Can anticonvulsant drug therapy 'cure' epilepsy?

There is now evidence to show that, as time passes, epilepsy, even if untreated, tends to undergo spontaneous remission in a significant proportion of patients. The question therefore arises as to whether anticonvulsant drug therapy increases this chance of the patient with epilepsy ultimately entering a terminal remission which continues after the treatment is withdrawn, Le. whether anticonvulsant drug therapy itself may sometimes cure epilepsy. There are no well-designed studies available in the literature that provide a clear answer to this question. However, data from a number of investigations carried out for other purposes can be used to see whether contemporary anticonvulsant drug therapy is associated with higher rates of expected untreated terminal remission than those that apply for never-treated patients with epilepsy, or for those whose anticonvulsant treatment has probably been inadequate for various social or historical reasons.
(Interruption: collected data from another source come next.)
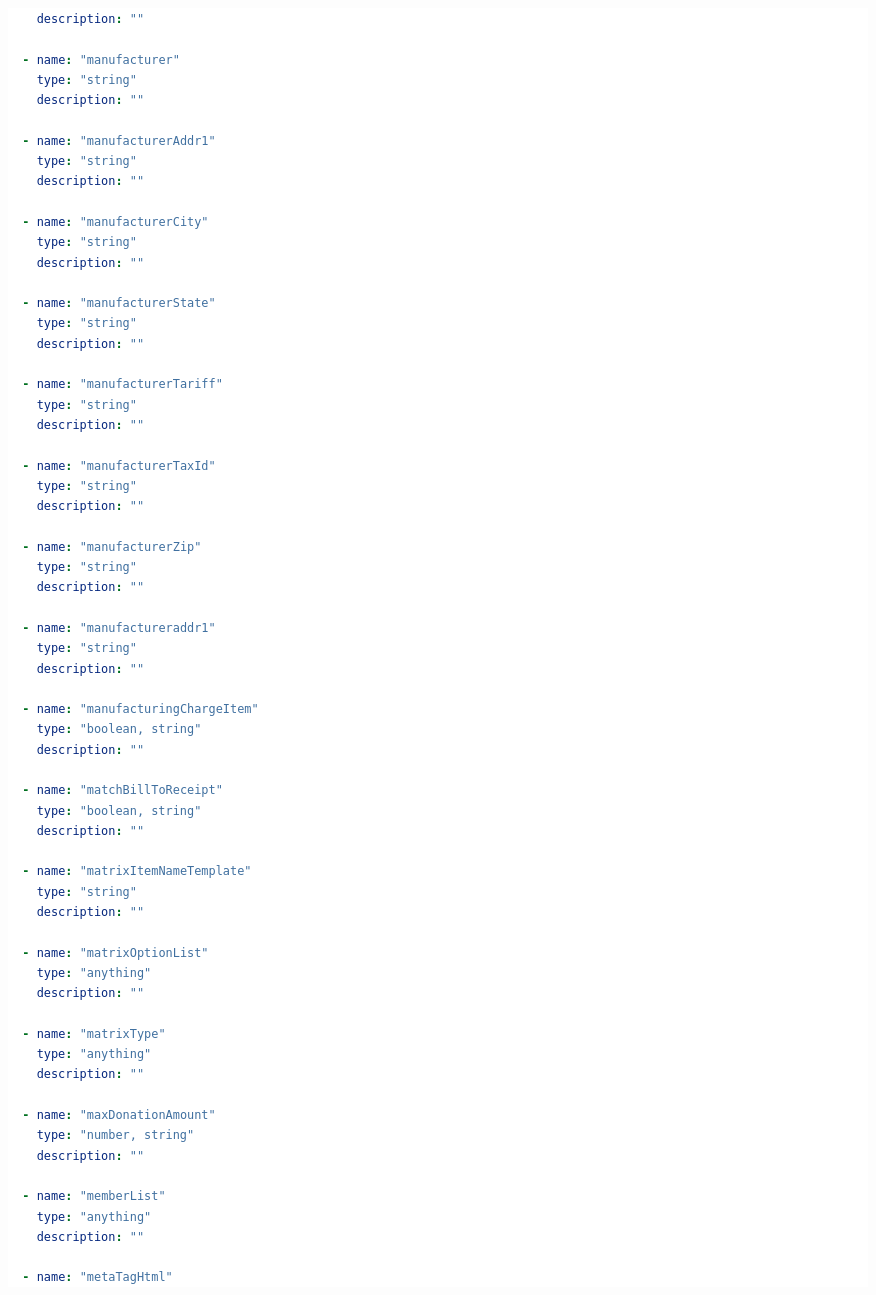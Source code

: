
 ```yaml
    description: ""

  - name: "manufacturer"
    type: "string"
    description: ""

  - name: "manufacturerAddr1"
    type: "string"
    description: ""

  - name: "manufacturerCity"
    type: "string"
    description: ""

  - name: "manufacturerState"
    type: "string"
    description: ""

  - name: "manufacturerTariff"
    type: "string"
    description: ""

  - name: "manufacturerTaxId"
    type: "string"
    description: ""

  - name: "manufacturerZip"
    type: "string"
    description: ""

  - name: "manufactureraddr1"
    type: "string"
    description: ""

  - name: "manufacturingChargeItem"
    type: "boolean, string"
    description: ""

  - name: "matchBillToReceipt"
    type: "boolean, string"
    description: ""

  - name: "matrixItemNameTemplate"
    type: "string"
    description: ""

  - name: "matrixOptionList"
    type: "anything"
    description: ""

  - name: "matrixType"
    type: "anything"
    description: ""

  - name: "maxDonationAmount"
    type: "number, string"
    description: ""

  - name: "memberList"
    type: "anything"
    description: ""

  - name: "metaTagHtml"
```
Despite the admitted uncertainties inherent in drawing conclusions from such material, there appears to be a reasonably consistent tendency for contemporary anticonvulsant drug treatment to be associated with a greater chance of achieving probable cure of epilepsy. Therefore it would appear premature to take the view that contemporary anticonvulsant drug therapy does no more than suppress epileptic seizures until epilepsy remits spontaneously, or fails to remit, with the passing of time.